Trex Trafficgen node hardware specification:
Role | HW platform | CPU (HT) | RAM | OS | Kernel | NICs + Trex-relevant binding |
Trex | Dell PowerEdge R740xd | 2 sockets, Xeon Gold 6230, 40 CPUs (HT off, 40c/40t) | ~187.0 GiB | RHEL 9.4 | 5.14.0-427.13.1.el9_4.x86_64 | X550 + I350 + Dataplane [ XXV710 25GbE present in PCI. XXV710 is bound to vfio-pci per lspci -nnvv (typical for DPDK/T-Rex), so it won’t appear as a normal Linux netdev. ] |
Software and tooling specifications
Based on the performance and latency analysis conducted using OpenShift SR-IOV and TRex, the following matrix details the essential software components, versions, and specific tooling required to meet the test goals of simulating a high-performance network workload.
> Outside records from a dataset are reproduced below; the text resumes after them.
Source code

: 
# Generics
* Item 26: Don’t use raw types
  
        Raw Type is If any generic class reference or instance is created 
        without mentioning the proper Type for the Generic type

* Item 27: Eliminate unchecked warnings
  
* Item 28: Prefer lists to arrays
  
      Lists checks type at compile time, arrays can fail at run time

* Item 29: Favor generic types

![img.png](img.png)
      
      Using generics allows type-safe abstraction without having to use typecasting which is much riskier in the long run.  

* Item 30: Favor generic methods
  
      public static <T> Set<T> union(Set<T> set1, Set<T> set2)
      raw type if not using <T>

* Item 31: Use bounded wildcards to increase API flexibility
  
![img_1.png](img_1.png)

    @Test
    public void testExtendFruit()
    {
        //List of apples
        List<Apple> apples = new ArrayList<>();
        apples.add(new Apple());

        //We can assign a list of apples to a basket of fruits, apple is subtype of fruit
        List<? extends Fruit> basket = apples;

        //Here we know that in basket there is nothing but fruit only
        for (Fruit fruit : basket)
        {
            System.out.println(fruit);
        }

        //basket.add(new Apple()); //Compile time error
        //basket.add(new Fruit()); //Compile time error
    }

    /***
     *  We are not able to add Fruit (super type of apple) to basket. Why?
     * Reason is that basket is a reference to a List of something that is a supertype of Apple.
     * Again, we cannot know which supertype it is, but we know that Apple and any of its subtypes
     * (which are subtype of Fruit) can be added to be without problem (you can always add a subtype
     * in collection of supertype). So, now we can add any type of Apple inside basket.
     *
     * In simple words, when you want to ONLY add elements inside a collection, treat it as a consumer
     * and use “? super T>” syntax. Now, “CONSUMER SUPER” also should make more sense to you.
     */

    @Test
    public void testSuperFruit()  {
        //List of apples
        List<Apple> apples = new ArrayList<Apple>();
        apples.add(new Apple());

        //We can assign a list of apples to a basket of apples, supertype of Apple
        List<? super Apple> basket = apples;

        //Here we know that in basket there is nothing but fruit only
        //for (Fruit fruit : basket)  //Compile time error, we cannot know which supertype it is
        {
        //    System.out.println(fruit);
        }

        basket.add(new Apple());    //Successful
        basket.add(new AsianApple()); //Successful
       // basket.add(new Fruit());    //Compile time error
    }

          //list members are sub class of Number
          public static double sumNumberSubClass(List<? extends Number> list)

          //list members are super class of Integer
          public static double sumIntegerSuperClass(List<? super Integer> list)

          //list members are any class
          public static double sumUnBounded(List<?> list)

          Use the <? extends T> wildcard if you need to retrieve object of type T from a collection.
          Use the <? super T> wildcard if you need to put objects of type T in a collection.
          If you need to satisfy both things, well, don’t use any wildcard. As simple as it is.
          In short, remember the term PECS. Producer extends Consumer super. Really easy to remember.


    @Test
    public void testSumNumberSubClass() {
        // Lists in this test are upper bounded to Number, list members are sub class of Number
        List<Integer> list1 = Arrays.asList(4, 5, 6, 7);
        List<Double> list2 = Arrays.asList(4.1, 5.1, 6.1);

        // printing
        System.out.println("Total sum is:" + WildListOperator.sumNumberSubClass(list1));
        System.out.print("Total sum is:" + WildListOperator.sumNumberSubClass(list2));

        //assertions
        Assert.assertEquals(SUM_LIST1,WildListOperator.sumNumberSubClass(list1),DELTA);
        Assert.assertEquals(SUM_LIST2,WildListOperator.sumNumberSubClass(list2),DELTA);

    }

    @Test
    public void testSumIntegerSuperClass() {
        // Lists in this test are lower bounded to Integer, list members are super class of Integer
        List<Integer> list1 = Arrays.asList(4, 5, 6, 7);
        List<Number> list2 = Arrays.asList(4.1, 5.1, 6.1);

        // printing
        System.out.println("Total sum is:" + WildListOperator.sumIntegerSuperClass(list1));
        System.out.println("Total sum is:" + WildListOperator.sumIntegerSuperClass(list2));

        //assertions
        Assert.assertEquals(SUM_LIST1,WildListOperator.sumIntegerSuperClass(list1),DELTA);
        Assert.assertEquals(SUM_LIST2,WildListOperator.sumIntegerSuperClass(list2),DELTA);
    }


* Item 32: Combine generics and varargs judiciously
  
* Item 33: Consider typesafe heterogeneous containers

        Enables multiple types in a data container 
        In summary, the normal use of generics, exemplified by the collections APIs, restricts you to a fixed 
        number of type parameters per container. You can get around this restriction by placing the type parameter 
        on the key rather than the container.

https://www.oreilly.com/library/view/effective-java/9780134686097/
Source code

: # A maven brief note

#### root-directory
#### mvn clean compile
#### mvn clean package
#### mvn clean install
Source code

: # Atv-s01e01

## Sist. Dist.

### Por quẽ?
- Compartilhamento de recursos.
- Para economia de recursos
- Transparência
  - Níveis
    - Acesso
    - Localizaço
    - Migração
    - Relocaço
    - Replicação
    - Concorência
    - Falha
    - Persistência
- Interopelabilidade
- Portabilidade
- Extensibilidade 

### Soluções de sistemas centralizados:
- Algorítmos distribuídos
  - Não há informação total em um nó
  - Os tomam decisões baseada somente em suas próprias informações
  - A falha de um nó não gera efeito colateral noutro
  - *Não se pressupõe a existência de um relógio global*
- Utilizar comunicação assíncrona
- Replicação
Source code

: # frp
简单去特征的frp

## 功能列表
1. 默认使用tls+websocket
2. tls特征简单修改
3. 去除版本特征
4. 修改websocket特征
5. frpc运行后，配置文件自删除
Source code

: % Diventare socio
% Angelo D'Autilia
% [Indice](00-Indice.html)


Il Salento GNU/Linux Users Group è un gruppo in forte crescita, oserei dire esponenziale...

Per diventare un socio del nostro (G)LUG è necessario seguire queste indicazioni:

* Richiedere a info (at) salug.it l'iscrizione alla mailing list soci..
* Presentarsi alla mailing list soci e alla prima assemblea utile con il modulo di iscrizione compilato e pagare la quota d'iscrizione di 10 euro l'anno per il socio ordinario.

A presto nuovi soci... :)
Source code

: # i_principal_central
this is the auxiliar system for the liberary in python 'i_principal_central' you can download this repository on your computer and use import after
Component Category | Version/Configuration Detail | Rationale for Low-Latency Network Performance Testing |
|---|---|---|
Container Platform | OCP 4.18 | Provides a production-grade Kubernetes environment for deploying the Device Under Test (DUT) as a containerized network function (CNF). |
Base OS (OpenShift) | RHCOS 418.94.202509100653-0 | Minimal, immutable operating system for OpenShift workers, ensuring a clean and consistent host environment for low-latency workloads. |
Host Kernel | 5.14.0-427.87.1.el9_4.x86_64 | The base kernel for RHCOS, optimized via Performance Profile Operator (PPO) for real-time/low-latency behavior (nohz_full, idle=poll, etc.). |
Networking Drivers | net_i40e (Implied for Intel XXV710 25GbE NICs on TRex and Worker) | The Poll Mode Driver (PMD) used by DPDK applications (TRex, testpmd) for high-performance, low-latency packet I/O via VFIO. |
Traffic Generation | v3.00 (Used by Crucible's bench-trafficgen profile) | Provides a high-fidelity, highly deterministic, and configurable traffic source capable of generating load and measuring low-rate latency using default software timestamping. |
Dataplane Application | DPDK 23.11.0 (Configuration details: 1 RXQ/1 TXQ, burst=32, forward-mode mac, pinned 4 cores) | The Device Under Test (DUT), simulating a generic packet processing function within the OpenShift SR-IOV pod. Used to validate forwarding capacity and latency. |
Tool / Component | Primary Purpose | Key Capabilities & Metrics | Role in Network Usecases |
Crucible (perftool-incubator) | Performance test automation framework | Integrates multiple perf tools into unified harness- Common data model for results- Can orchestrate tests across endpoints (K8s, remote hosts) (GitHub) | Test automation core: orchestrates multi-tool network KPIs, standardizes results. |
Bench-Trafficgen (perftool-incubator) | Traffic generation control module | Launches traffic gen servers- Binary search based throughput measurement (likely using testpmd) (GitHub) | High-speed traffic generator driver: for throughput/latency/loss profiling. |
Regulus (redhat-performance) | Networking test suite leveraging Crucible | Likely contains pre-built networking tests- Integration with Crucible for automated test runs (GitHub) | Test suite layer: reuses Crucible test engine for network validation automation |
OpenShift SR-IOV Pods | High-performance network pods | Pods with direct NIC hardware acceleration- Bypass kernel for near-native throughput | Under-test platform: simulates application traffic workloads with critical performance requirements. |
Crucible Controller Node / Metrics Backend | Collect, store, and visualize results | - Metrics ingest (Prometheus/ElasticSearch)- Dashboards for latency, throughput, packet loss | Analysis layer: correlate network performance KPIs, focusing on low-latency metrics. |
System tuning: Engineer a low-noise platform
The BIOS configuration intentionally favors determinism over opportunistic boost behavior. BIOS-level tuning eliminates hardware variability.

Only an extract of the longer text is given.